In School of Music, Students

BYU provides pianists a rare opportunity to train in ballet accompaniment

Matt Arnett

Matt Arnett, a staff pianist for ballet classes in the Department of Dance, had never heard of ballet accompaniment as a profession before he came to BYU. In fact, he had never even seen a ballet performance.

“I didn’t know what to expect,” said Arnett, a senior majoring in music education. “But from the time I started, I loved doing it. Being a dance accompanist is different from any other musical experience I’ve ever had.”

Unlike most accompanist jobs, there is no set music for a ballet class. The teacher demonstrates the exercise for the dancers, and the pianist must choose — or sometimes even improvise — a piece of music that matches the steps and movement quality.

“A good ballet accompanist has to be quick with their eyes and ears, recognize what is happening in the dancer’s movements and translate it into how you interpret the music,” said Arnett. “You need to be flexible and intuitive, making quick decisions and improvisations.”

Brayden Walters, accounting major and head accompanist and coordinator of dance musicians for the ballet area, played accompaniment for musical theatre classes but felt drawn to the creative possibilities of dance.

“I like being able to express myself, and ballet is so expressive,” he said. “You can’t come into a class and just play in the background. With ballet, you feel like you’re giving a solo concert one hundred percent of the time.”
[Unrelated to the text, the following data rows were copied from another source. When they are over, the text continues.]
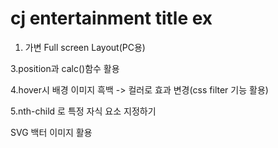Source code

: # cj entertainment title ex


1. 가변 Full screen Layout(PC용)


3.position과 calc()함수 활용 


4.hover시 배경 이미지 흑백 -> 컬러로 효과 변경(css filter 기능 활용) 


5.nth-child 로 특정 자식 요소 지정하기 


SVG 백터 이미지 활용 
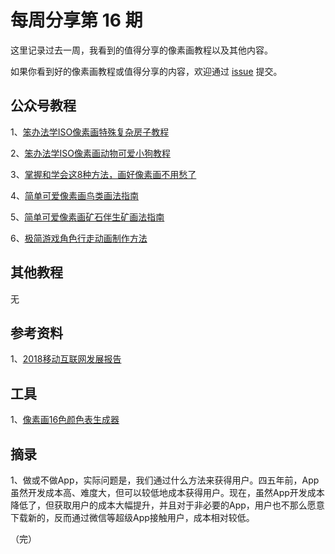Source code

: # 每周分享第 16 期

这里记录过去一周，我看到的值得分享的像素画教程以及其他内容。

如果你看到好的像素画教程或值得分享的内容，欢迎通过 [issue](https://github.com/pixel32/Weekly_PixelartTutorials/issues) 提交。

## 公众号教程
1、[笨办法学ISO像素画特殊复杂房子教程](https://mp.weixin.qq.com/s?__biz=MjM5MTYxNTcwMQ==&mid=2650553019&idx=1&sn=69b7f9fb1c1b133ee1d317b6efdffc19&chksm=beba450189cdcc17513414ce351dc78019252f50f76513e218d6e039e773926f4e9c742c4eaf&token=874702709&lang=zh_CN#rd)

2、[笨办法学ISO像素画动物可爱小狗教程](https://mp.weixin.qq.com/s?__biz=MjM5MTYxNTcwMQ==&mid=2650553054&idx=1&sn=0307a0f1f204419110372cab50a4a143&chksm=beba456489cdcc72ed402e38c178f79a369c0acde5f6e84fbbf8998f4fd5c8b3a691692675a5#rd)

3、[掌握和学会这8种方法，画好像素画不用愁了](https://mp.weixin.qq.com/s?__biz=MjM5MTYxNTcwMQ==&mid=2650553088&idx=1&sn=c7f195c9349f62d95965e49a43e8d0fb&chksm=beba44ba89cdcdacadb7fe8f73fa9a1dfdd21c13a64dadd9db079dc2dd737679e7f3723d7847#rd)

4、[简单可爱像素画鸟类画法指南](https://mp.weixin.qq.com/s?__biz=MjM5MTYxNTcwMQ==&mid=2650553114&idx=2&sn=0d1a075f5aa58ef060b878de2d1f1daa&chksm=beba44a089cdcdb6e5557ae4fc96a8a25732a566c98e6ec6972bca1ff430799633dc9a2ef409#rd)

5、[简单可爱像素画矿石伴生矿画法指南](https://mp.weixin.qq.com/s?__biz=MjM5MTYxNTcwMQ==&mid=2650553149&idx=2&sn=7db2de53fce4ec0459a6263d9041a88f&chksm=beba448789cdcd911d2a06cf2f9561b2e2df2f119b9db153ef8210a3b31a51ba6ec5613cdb9e#rd)

6、[极简游戏角色行走动画制作方法](https://mp.weixin.qq.com/s?__biz=MjM5MTYxNTcwMQ==&mid=2650553169&idx=2&sn=6c9be42dc1604ec08831a210c44532c2&chksm=beba44eb89cdcdfd63b5ac6abdc9e55c46901e12c3a2a25e74ee4c2aabff1ab4113171dd1f1b#rd)
## 其他教程
无

## 参考资料
1、[2018移动互联网发展报告](http://news.deepaso.com/bigdata/2018yidong111.html)

## 工具
1、[像素画16色颜色表生成器](http://saint11.org/tools/cchimera/index.html)

## 摘录
1、做或不做App，实际问题是，我们通过什么方法来获得用户。四五年前，App虽然开发成本高、难度大，但可以较低地成本获得用户。现在，虽然App开发成本降低了，但获取用户的成本大幅提升，并且对于非必要的App，用户也不那么愿意下载新的，反而通过微信等超级App接触用户，成本相对较低。

（完）
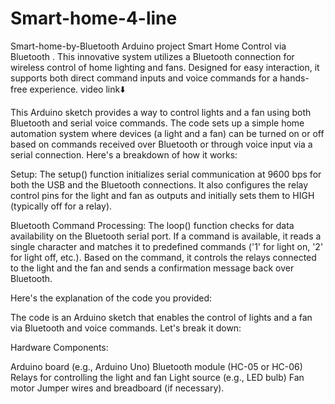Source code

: # Smart-home-4-line
Smart-home-by-Bluetooth
Arduino project Smart Home Control via Bluetooth . This innovative system utilizes a Bluetooth connection for wireless control of home lighting and fans. Designed for easy interaction, it supports both direct command inputs and voice commands for a hands-free experience. video link⬇️ 



This Arduino sketch provides a way to control lights and a fan using both Bluetooth and serial voice commands. The code sets up a simple home automation system where devices (a light and a fan) can be turned on or off based on commands received over Bluetooth or through voice input via a serial connection. Here's a breakdown of how it works:

Setup: The setup() function initializes serial communication at 9600 bps for both the USB and the Bluetooth connections. It also configures the relay control pins for the light and fan as outputs and initially sets them to HIGH (typically off for a relay).

Bluetooth Command Processing: The loop() function checks for data availability on the Bluetooth serial port. If a command is available, it reads a single character and matches it to predefined commands ('1' for light on, '2' for light off, etc.). Based on the command, it controls the relays connected to the light and the fan and sends a confirmation message back over Bluetooth.


Here's the explanation of the code you provided:

The code is an Arduino sketch that enables the control of lights and a fan via Bluetooth and voice commands. Let's break it down:


Hardware Components:

Arduino board (e.g., Arduino Uno)
Bluetooth module (HC-05 or HC-06)
Relays for controlling the light and fan
Light source (e.g., LED bulb)
Fan motor
Jumper wires and breadboard (if necessary).
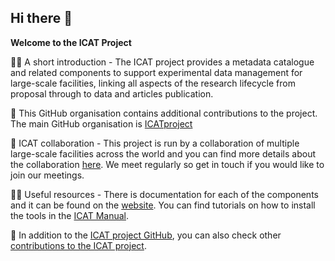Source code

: ## Hi there 👋

**Welcome to the ICAT Project**

🙋‍♀️ A short introduction - The ICAT project provides a metadata catalogue and related components to support experimental data management for large-scale facilities, linking all aspects of the research lifecycle from proposal through to data and articles publication.

🍿 This GitHub organisation contains additional contributions to the project. The main GitHub organisation is [ICATproject](https://github.com/icatproject/.)

🌈 ICAT collaboration - This project is run by a collaboration of multiple large-scale facilities across the world and you can find more details about the collaboration [here](https://icatproject.org/collaboration). We meet regularly so get in touch if you would like to join our meetings. 

👩‍💻 Useful resources - There is documentation for each of the components and it can be found on the [website](https://icatproject.org/user-documentation). You can find tutorials on how to install the tools in the [ICAT Manual](https://github.com/icatproject/icat.manual/tree/master/tutorials).

🧙 In addition to the [ICAT project GitHub](https://github.com/icatproject/), you can also check other [contributions to the ICAT project](https://github.com/icatproject-contrib).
According to dance major Sasha Chopelas, dancing to live music rather than pre-recorded songs makes a significant difference in ballet training.
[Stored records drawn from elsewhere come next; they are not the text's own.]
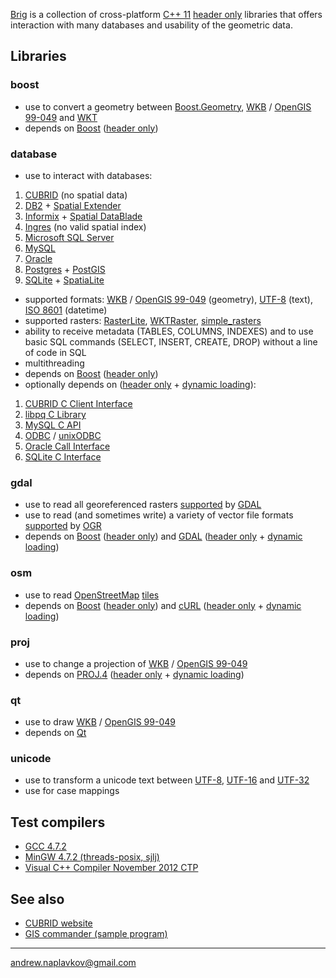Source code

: [Brig](http://code.google.com/p/brig/) is a collection of cross-platform [C++ 11](http://en.wikipedia.org/wiki/C%2B%2B) [header only](http://en.wikipedia.org/wiki/Header-only) libraries that offers interaction with many databases and usability of the geometric data.



## Libraries

### boost
 * use to convert a geometry between [Boost.Geometry](http://www.boost.org/libs/geometry), [WKB](http://en.wikipedia.org/wiki/Well-known_text#Well-known_binary) / [OpenGIS 99-049](http://www.opengeospatial.org/standards/sfs) and [WKT](http://en.wikipedia.org/wiki/Well-known_text)
 * depends on [Boost](http://www.boost.org/) ([header only](http://en.wikipedia.org/wiki/Header-only))

### database
 * use to interact with databases:
  1. [CUBRID](http://en.wikipedia.org/wiki/CUBRID) (no spatial data)
  2. [DB2](http://en.wikipedia.org/wiki/IBM_DB2) + [Spatial Extender](http://www.ibm.com/software/data/spatial/db2spatial/)
  3. [Informix](http://en.wikipedia.org/wiki/IBM_Informix) + [Spatial DataBlade](http://www.ibm.com/software/data/informix/blades/spatial/)
  4. [Ingres](http://en.wikipedia.org/wiki/Ingres_(database)) (no valid spatial index)
  5. [Microsoft SQL Server](http://en.wikipedia.org/wiki/Microsoft_SQL_Server)
  6. [MySQL](http://en.wikipedia.org/wiki/MySQL)
  7. [Oracle](http://en.wikipedia.org/wiki/Oracle_Database)
  8. [Postgres](http://en.wikipedia.org/wiki/PostgreSQL) + [PostGIS](http://en.wikipedia.org/wiki/PostGIS)
  9. [SQLite](http://en.wikipedia.org/wiki/SQLite) + [SpatiaLite](http://en.wikipedia.org/wiki/Spatialite)
 * supported formats: [WKB](http://en.wikipedia.org/wiki/Well-known_text#Well-known_binary) / [OpenGIS 99-049](http://www.opengeospatial.org/standards/sfs) (geometry), [UTF-8](http://en.wikipedia.org/wiki/UTF-8) (text), [ISO 8601](http://en.wikipedia.org/wiki/ISO_8601) (datetime)
 * supported rasters: [RasterLite](https://www.gaia-gis.it/fossil/librasterlite/index), [WKTRaster](http://trac.osgeo.org/postgis/wiki/WKTRaster), [simple_rasters](https://github.com/storm-ptr/brig/wiki/simple_rasters)
 * ability to receive metadata (TABLES, COLUMNS, INDEXES) and to use basic SQL commands (SELECT, INSERT, CREATE, DROP) without a line of code in SQL
 * multithreading
 * depends on [Boost](http://www.boost.org/) ([header only](http://en.wikipedia.org/wiki/Header-only))
 * optionally depends on ([header only](http://en.wikipedia.org/wiki/Header-only) + [dynamic loading](http://en.wikipedia.org/wiki/Dynamic_loading)):
  1. [CUBRID C Client Interface](http://www.cubrid.org/manual/90/en/CCI%20Overview-Overview)
  2. [libpq C Library](http://www.postgresql.org/docs/9.2/static/libpq.html)
  3. [MySQL C API](http://dev.mysql.com/doc/refman/5.6/en/c.html)
  4. [ODBC](http://en.wikipedia.org/wiki/ODBC) / [unixODBC](http://en.wikipedia.org/wiki/UnixODBC)
  5. [Oracle Call Interface](http://en.wikipedia.org/wiki/Oracle_Call_Interface)
  6. [SQLite C Interface](http://www.sqlite.org/c3ref/intro.html)

### gdal
 * use to read all georeferenced rasters [supported](http://www.gdal.org/formats_list.html) by [GDAL](http://en.wikipedia.org/wiki/GDAL)
 * use to read (and sometimes write) a variety of vector file formats [supported](http://www.gdal.org/ogr/ogr_formats.html) by [OGR](http://www.gdal.org/ogr/)
 * depends on [Boost](http://www.boost.org/) ([header only](http://en.wikipedia.org/wiki/Header-only)) and [GDAL](http://en.wikipedia.org/wiki/GDAL) ([header only](http://en.wikipedia.org/wiki/Header-only) + [dynamic loading](http://en.wikipedia.org/wiki/Dynamic_loading))

### osm
 * use to read [OpenStreetMap](http://en.wikipedia.org/wiki/OpenStreetMap) [tiles](http://wiki.openstreetmap.org/wiki/Slippy_map_tilenames)
 * depends on [Boost](http://www.boost.org/) ([header only](http://en.wikipedia.org/wiki/Header-only)) and [cURL](http://en.wikipedia.org/wiki/CURL) ([header only](http://en.wikipedia.org/wiki/Header-only) + [dynamic loading](http://en.wikipedia.org/wiki/Dynamic_loading))

### proj
 * use to change a projection of [WKB](http://en.wikipedia.org/wiki/Well-known_text#Well-known_binary) / [OpenGIS 99-049](http://www.opengeospatial.org/standards/sfs)
 * depends on [PROJ.4](http://trac.osgeo.org/proj/) ([header only](http://en.wikipedia.org/wiki/Header-only) + [dynamic loading](http://en.wikipedia.org/wiki/Dynamic_loading))

### qt
 * use to draw [WKB](http://en.wikipedia.org/wiki/Well-known_text#Well-known_binary) / [OpenGIS 99-049](http://www.opengeospatial.org/standards/sfs)
 * depends on [Qt](http://en.wikipedia.org/wiki/Qt_%28framework%29)

### unicode
 * use to transform a unicode text between [UTF-8](http://en.wikipedia.org/wiki/UTF-8), [UTF-16](http://en.wikipedia.org/wiki/UTF-16) and [UTF-32](http://en.wikipedia.org/wiki/UTF-32)
 * use for case mappings



## Test compilers
 * [GCC 4.7.2](http://en.wikipedia.org/wiki/GNU_Compiler_Collection)
 * [MinGW 4.7.2 (threads-posix, sjlj)](http://sourceforge.net/projects/mingwbuilds/)
 * [Visual C++ Compiler November 2012 CTP](http://aka.ms/vc-ctp)



## See also
 * [CUBRID website](http://www.cubrid.org/wiki_apps/entry/brig-key-features)
 * [GIS commander (sample program)](http://code.google.com/p/brigantine/)


----
andrew.naplavkov@gmail.com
“Dancers do the same combinations and steps every day — thousands upon thousands of tendus and pliés throughout their career,” she said. “Having a pianist there to give us a little more inspiration helps us feel like we’re not just going through the motions or doing exercises, but that it’s an artistic pursuit in everyday class.”

In many ways, the dancers and musicians collaborate in the ballet studio to bring the music to life over the course of the class.

Brayden Walters

“When you play the right piece of music for the right exercise, you can see advanced dancers responding to your playing in very subtle ways, and there’s an energy created there that is inspiring for both art forms,” said Arnett. “The way they move changes the way I play, and vice-versa.”

For Arnett, being a ballet accompanist has enriched his experiences as a musician and a music major.

“It provides a safe space for me to explore and experiment as a musician, and it has given me a broader understanding of the relationship between music and other art forms,” he said. “I have a greater appreciation for the ballet musical masterworks I’ve studied as a music major because of the greater connection I can see to the visual element.”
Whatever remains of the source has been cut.